Monday, May 31, 2010

Knowing........

When to let go has always been hard for me. Frankly, I am one who exhausts all efforts to try to resolve any situation, no matter how long it may take......


When to understand the signs staring you in the face that anything worth having comes at a cost, but not when that cost is far more than you can afford.......


When to say 'Enough" and stop tripping over oneself in a foolish dance that begins and ends on the same note. Be it sharp or flat. The music stops and you are always the one left without the chair......


When to realize that the effort taken has been one sided and the return on the investment nil. Because you were dealt a loaded deck at the table, and everyone knew but you.....


When continuing an effort is not only futile, but damaging to one's self, to their physical and emotional well being......


When you finally know the game is done and to even continue at this juncture is pointless......


When you figure out that despite protests to the contrary, no one will be there to catch you when you fall, even when you have been there so often to catch others......


When you see an untenable position, and finally understand that the game and it's players, have bested you. and you are forced to lay your sword and your throat at the mercy of the game itself......


Knowing these things I think I always did in the back of my mind.
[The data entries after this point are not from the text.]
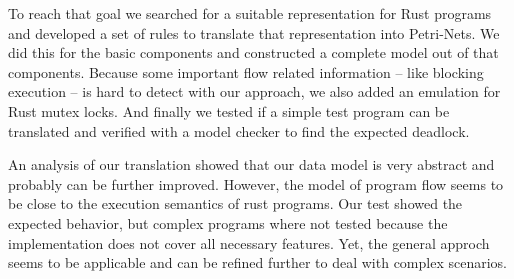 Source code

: To reach that goal we searched for a suitable representation for Rust programs and developed a set of rules to translate that representation into Petri-Nets.
We did this for the basic components and constructed a complete model out of that components.
Because some important flow related information -- like blocking execution -- is hard to detect with our approach, we also added an emulation for Rust mutex locks.
And finally we tested if a simple test program can be translated and verified with a model checker to find the expected deadlock.

An analysis of our translation showed that our data model is very abstract and probably can be further improved.
However, the model of program flow seems to be close to the execution semantics of rust programs.
Our test showed the expected behavior, but complex programs where not tested because the implementation does not cover all necessary features.
Yet, the general approch seems to be applicable and can be refined further to deal with complex scenarios.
Despite that I drudged on like an army that already knew it was defeated. I just could not admit it to myself.


I have lost so much more than just this....so much, much more.......












Friday, May 7, 2010

An Open Letter To Stephanie

Yesterday evening I selfishly undertook an ill thought out action that resulted in hurting someone I care deeply about. In one fell swoop I failed miserably in my communication skills. I failed as a friend, and as a human being.

It is something I am not proud of by any means. I thought I was making things better and I made things far worse than I ever expected. Inexplicably I put my own selfish needs and desires ahead of someone else . I adore more than words can explain.
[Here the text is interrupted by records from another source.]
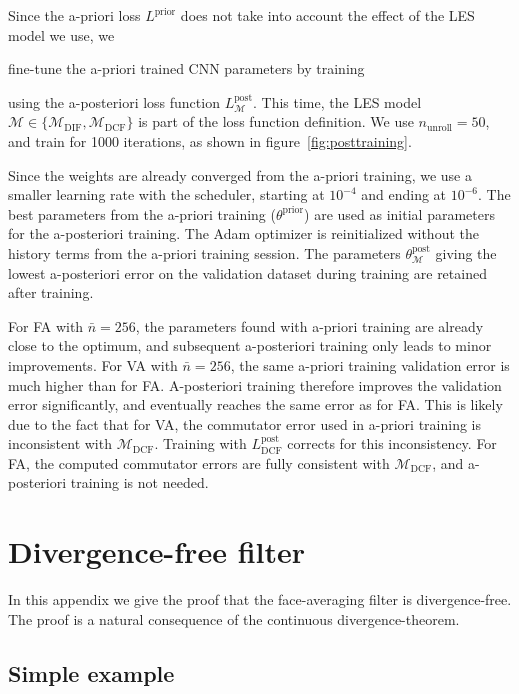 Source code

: \documentclass[preprint]{elsarticle}
\newcommand{\R}[1]{}
\newcommand{\revone}[1]{#1}
\begin{document}
Since the a-priori loss $L^\text{prior}$ does not take into account the effect
of the LES model we use, we
\revone{
    \R{finetuning}
    
    fine-tune the a-priori trained CNN parameters by training 
}
using the a-posteriori loss function $L^\text{post}_\mathcal{M}$.
This time, the LES model
$\mathcal{M} \in \{\mathcal{M}_{\text{DIF}}, \mathcal{M}_{\text{DCF}}\}$
is part of the loss function definition. We use
\revone{ $n_\text{unroll} = 50$}, and
train for 1000 iterations\revone{, as shown in figure~\ref{fig:posttraining}}.
\revone{
    Since the weights are already converged from the a-priori training,
    we use a smaller learning rate with the scheduler, starting at $10^{-4}$ and
    ending at $10^{-6}$.}
The best parameters from the
a-priori training ($\theta^\text{prior}$) are used as initial parameters for the
a-posteriori training. The Adam optimizer is reinitialized without the history
terms from the a-priori training session. The parameters
$\theta^\text{post}_\mathcal{M}$ giving the lowest a-posteriori error on the
validation dataset during training are retained after training.

\revone{
    For FA with $\bar{n} = 256$, the parameters found with a-priori training are
    already close to the optimum, and subsequent a-posteriori training only
    leads to minor improvements.
    For VA with $\bar{n} = 256$, the same a-priori training validation error is
    much higher than for FA. A-posteriori training therefore improves the validation
    error significantly, and eventually reaches the same error as for FA. This
    is likely due to the fact that for VA, the commutator error used in a-priori
    training is inconsistent with $\mathcal{M}_\text{DCF}$. Training with
    $L^\text{post}_\text{DCF}$ corrects for this inconsistency. For FA, the
    computed commutator errors are fully consistent with
    $\mathcal{M}_\text{DCF}$, and a-posteriori training is not needed.
}

\section{Divergence-free filter} \label{sec:divfree}

In this appendix we give the proof that the face-averaging filter is
divergence-free. The proof is a natural consequence of the continuous
divergence-theorem.

\subsection{Simple example} \label{sec:divfree_simple}
\end{document}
I was feeling insecure, lonely, and sad. What I did was lose someone dear to me and did so without thinking of her situation. .
Because of my own stupidity I humiliated someone for no good reason other than I felt unwanted. and fearful of rejection.

What I write here is not an attempt to get back into her good graces. It is not an attempt to do anything but publicly apologize to someone I truly admire and wanted in my life. I thought I was saving us both unnecessary pain, but I ended up causing more than I can fathom.
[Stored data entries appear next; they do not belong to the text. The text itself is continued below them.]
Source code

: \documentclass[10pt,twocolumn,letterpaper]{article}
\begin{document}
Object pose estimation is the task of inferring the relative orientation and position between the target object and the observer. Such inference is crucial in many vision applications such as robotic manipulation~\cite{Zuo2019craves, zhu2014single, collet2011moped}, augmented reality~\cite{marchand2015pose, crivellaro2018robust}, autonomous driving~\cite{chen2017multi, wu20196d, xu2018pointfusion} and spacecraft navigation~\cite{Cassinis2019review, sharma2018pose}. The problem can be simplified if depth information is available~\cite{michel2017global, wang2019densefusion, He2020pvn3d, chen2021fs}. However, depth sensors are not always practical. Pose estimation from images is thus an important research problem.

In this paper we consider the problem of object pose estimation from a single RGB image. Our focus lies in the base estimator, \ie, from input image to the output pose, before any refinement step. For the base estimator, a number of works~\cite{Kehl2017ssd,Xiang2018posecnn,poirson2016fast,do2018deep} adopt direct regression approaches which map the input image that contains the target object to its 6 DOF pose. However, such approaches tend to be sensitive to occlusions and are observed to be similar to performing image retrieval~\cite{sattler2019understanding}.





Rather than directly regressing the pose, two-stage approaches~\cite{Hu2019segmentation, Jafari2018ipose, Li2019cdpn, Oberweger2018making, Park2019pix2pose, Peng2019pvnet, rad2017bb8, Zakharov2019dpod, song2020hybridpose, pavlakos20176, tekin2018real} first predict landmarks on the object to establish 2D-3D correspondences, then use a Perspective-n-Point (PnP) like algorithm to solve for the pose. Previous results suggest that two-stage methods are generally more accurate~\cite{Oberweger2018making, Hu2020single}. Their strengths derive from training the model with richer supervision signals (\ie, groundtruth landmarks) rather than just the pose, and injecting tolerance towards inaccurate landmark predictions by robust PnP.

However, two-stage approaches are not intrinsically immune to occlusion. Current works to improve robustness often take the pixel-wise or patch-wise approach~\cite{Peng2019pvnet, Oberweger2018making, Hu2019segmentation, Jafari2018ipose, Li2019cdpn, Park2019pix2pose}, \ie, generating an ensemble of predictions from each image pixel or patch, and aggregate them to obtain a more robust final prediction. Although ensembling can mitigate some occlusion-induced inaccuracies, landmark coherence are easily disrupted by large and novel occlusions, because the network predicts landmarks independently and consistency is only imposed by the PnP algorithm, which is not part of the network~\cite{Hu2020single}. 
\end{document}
I'll be the first to admit that I am absolutely sick with grief at how this changed you and I. I will also admit that my feelings for you and my misguided assumptions about our friendship, and my inability to be man enough to tell you how I felt about you has lead us to this point. My remorse at adding to your pain is monumental. And for everything I did and said because I ultimately wanted to spare MYSELF I am truly, undeniably and forever sorry.

I do not know if you will ever read this, Stephanie. But I wanted to do this publicly because I felt it necessary to show you and to the world that I fucked up beyond belief. I fucked up our friendship because I am a complete moron.

Words can never express how important you are to me. I know I am not worthy of your time or your affection. I am not asking you to forgive me. I am simply stating on a public forum how my actions cause you pain.